For each line in the data below, write an exact copy.

☆ ☆ ☆ ☆ ☆ ☆ ☆

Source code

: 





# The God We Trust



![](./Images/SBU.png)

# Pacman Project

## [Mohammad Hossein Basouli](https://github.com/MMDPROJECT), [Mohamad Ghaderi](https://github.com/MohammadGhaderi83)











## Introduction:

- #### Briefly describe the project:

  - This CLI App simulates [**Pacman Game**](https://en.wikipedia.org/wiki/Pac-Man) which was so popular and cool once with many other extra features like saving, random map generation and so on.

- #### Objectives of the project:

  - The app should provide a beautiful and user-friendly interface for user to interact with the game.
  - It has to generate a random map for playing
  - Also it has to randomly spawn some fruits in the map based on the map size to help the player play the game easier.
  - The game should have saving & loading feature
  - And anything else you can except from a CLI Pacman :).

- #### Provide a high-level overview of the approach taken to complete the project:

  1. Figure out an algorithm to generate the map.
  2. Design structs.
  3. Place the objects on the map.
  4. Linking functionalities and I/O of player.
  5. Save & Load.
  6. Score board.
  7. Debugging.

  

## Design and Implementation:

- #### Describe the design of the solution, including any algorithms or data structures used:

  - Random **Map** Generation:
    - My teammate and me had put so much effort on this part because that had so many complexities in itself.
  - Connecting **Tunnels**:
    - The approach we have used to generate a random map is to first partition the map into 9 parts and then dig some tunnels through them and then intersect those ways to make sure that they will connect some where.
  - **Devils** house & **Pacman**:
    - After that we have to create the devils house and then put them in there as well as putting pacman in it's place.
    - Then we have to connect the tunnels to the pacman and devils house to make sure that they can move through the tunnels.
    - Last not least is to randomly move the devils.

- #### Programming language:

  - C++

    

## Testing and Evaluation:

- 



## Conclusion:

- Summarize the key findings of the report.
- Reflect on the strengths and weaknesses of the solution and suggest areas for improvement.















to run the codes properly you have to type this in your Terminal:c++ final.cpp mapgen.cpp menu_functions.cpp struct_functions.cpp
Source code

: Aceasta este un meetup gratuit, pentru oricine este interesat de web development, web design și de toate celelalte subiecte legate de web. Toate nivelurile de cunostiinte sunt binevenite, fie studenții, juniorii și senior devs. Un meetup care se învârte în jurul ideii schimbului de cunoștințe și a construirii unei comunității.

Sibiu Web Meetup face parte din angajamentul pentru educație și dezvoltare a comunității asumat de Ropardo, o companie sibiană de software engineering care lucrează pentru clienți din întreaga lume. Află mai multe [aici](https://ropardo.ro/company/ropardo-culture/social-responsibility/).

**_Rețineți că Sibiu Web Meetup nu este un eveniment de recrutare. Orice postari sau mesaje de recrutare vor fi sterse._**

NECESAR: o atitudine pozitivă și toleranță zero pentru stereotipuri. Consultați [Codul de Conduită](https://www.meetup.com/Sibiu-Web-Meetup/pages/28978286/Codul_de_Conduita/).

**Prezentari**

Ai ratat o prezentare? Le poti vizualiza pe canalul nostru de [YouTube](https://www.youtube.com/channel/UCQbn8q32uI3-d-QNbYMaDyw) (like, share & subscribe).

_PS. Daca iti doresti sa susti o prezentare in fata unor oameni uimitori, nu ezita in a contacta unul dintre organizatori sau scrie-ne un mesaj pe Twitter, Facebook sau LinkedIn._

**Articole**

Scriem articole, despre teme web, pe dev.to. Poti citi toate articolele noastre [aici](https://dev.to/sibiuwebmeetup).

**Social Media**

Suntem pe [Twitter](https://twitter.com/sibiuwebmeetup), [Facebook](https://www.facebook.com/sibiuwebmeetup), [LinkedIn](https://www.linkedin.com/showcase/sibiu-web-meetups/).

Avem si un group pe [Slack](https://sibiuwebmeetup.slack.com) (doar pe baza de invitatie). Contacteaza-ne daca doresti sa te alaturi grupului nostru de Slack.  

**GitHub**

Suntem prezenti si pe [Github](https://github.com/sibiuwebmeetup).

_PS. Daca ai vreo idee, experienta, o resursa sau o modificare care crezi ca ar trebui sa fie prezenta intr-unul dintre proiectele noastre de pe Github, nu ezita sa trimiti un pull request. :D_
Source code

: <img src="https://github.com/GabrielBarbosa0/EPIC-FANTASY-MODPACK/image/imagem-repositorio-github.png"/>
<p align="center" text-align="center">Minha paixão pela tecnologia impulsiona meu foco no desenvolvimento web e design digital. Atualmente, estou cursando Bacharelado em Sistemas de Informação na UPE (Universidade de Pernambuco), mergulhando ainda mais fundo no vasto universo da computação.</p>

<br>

☆ ☆ ☆ ☆ ☆ ☆ ☆

- RESPONSE -
Source code

: 





# The God We Trust



![](./Images/SBU.png)

# Pacman Project

## [Mohammad Hossein Basouli](https://github.com/MMDPROJECT), [Mohamad Ghaderi](https://github.com/MohammadGhaderi83)











## Introduction:

- #### Briefly describe the project:

  - This CLI App simulates [**Pacman Game**](https://en.wikipedia.org/wiki/Pac-Man) which was so popular and cool once with many other extra features like saving, random map generation and so on.

- #### Objectives of the project:

  - The app should provide a beautiful and user-friendly interface for user to interact with the game.
  - It has to generate a random map for playing
  - Also it has to randomly spawn some fruits in the map based on the map size to help the player play the game easier.
  - The game should have saving & loading feature
  - And anything else you can except from a CLI Pacman :).

- #### Provide a high-level overview of the approach taken to complete the project:

  1. Figure out an algorithm to generate the map.
  2. Design structs.
  3. Place the objects on the map.
  4. Linking functionalities and I/O of player.
  5. Save & Load.
  6. Score board.
  7. Debugging.

  

## Design and Implementation:

- #### Describe the design of the solution, including any algorithms or data structures used:

  - Random **Map** Generation:
    - My teammate and me had put so much effort on this part because that had so many complexities in itself.
  - Connecting **Tunnels**:
    - The approach we have used to generate a random map is to first partition the map into 9 parts and then dig some tunnels through them and then intersect those ways to make sure that they will connect some where.
  - **Devils** house & **Pacman**:
    - After that we have to create the devils house and then put them in there as well as putting pacman in it's place.
    - Then we have to connect the tunnels to the pacman and devils house to make sure that they can move through the tunnels.
    - Last not least is to randomly move the devils.

- #### Programming language:

  - C++

    

## Testing and Evaluation:

- 



## Conclusion:

- Summarize the key findings of the report.
- Reflect on the strengths and weaknesses of the solution and suggest areas for improvement.















to run the codes properly you have to type this in your Terminal:c++ final.cpp mapgen.cpp menu_functions.cpp struct_functions.cpp
Source code

: Aceasta este un meetup gratuit, pentru oricine este interesat de web development, web design și de toate celelalte subiecte legate de web. Toate nivelurile de cunostiinte sunt binevenite, fie studenții, juniorii și senior devs. Un meetup care se învârte în jurul ideii schimbului de cunoștințe și a construirii unei comunității.

Sibiu Web Meetup face parte din angajamentul pentru educație și dezvoltare a comunității asumat de Ropardo, o companie sibiană de software engineering care lucrează pentru clienți din întreaga lume. Află mai multe [aici](https://ropardo.ro/company/ropardo-culture/social-responsibility/).

**_Rețineți că Sibiu Web Meetup nu este un eveniment de recrutare. Orice postari sau mesaje de recrutare vor fi sterse._**

NECESAR: o atitudine pozitivă și toleranță zero pentru stereotipuri. Consultați [Codul de Conduită](https://www.meetup.com/Sibiu-Web-Meetup/pages/28978286/Codul_de_Conduita/).

**Prezentari**

Ai ratat o prezentare? Le poti vizualiza pe canalul nostru de [YouTube](https://www.youtube.com/channel/UCQbn8q32uI3-d-QNbYMaDyw) (like, share & subscribe).

_PS. Daca iti doresti sa susti o prezentare in fata unor oameni uimitori, nu ezita in a contacta unul dintre organizatori sau scrie-ne un mesaj pe Twitter, Facebook sau LinkedIn._

**Articole**

Scriem articole, despre teme web, pe dev.to. Poti citi toate articolele noastre [aici](https://dev.to/sibiuwebmeetup).

**Social Media**

Suntem pe [Twitter](https://twitter.com/sibiuwebmeetup), [Facebook](https://www.facebook.com/sibiuwebmeetup), [LinkedIn](https://www.linkedin.com/showcase/sibiu-web-meetups/).

Avem si un group pe [Slack](https://sibiuwebmeetup.slack.com) (doar pe baza de invitatie). Contacteaza-ne daca doresti sa te alaturi grupului nostru de Slack.  

**GitHub**

Suntem prezenti si pe [Github](https://github.com/sibiuwebmeetup).

_PS. Daca ai vreo idee, experienta, o resursa sau o modificare care crezi ca ar trebui sa fie prezenta intr-unul dintre proiectele noastre de pe Github, nu ezita sa trimiti un pull request. :D_
Source code

: <img src="https://github.com/GabrielBarbosa0/EPIC-FANTASY-MODPACK/image/imagem-repositorio-github.png"/>
<p align="center" text-align="center">Minha paixão pela tecnologia impulsiona meu foco no desenvolvimento web e design digital. Atualmente, estou cursando Bacharelado em Sistemas de Informação na UPE (Universidade de Pernambuco), mergulhando ainda mais fundo no vasto universo da computação.</p>

<br>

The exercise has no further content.